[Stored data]
* * * *

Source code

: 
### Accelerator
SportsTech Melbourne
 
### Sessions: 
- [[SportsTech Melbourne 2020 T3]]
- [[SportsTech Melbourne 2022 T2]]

* * * *

### Work to be completed
Give the data back exactly as it stands.

### The answer
Source code

: 
### Accelerator
SportsTech Melbourne
 
### Sessions: 
- [[SportsTech Melbourne 2020 T3]]
- [[SportsTech Melbourne 2022 T2]]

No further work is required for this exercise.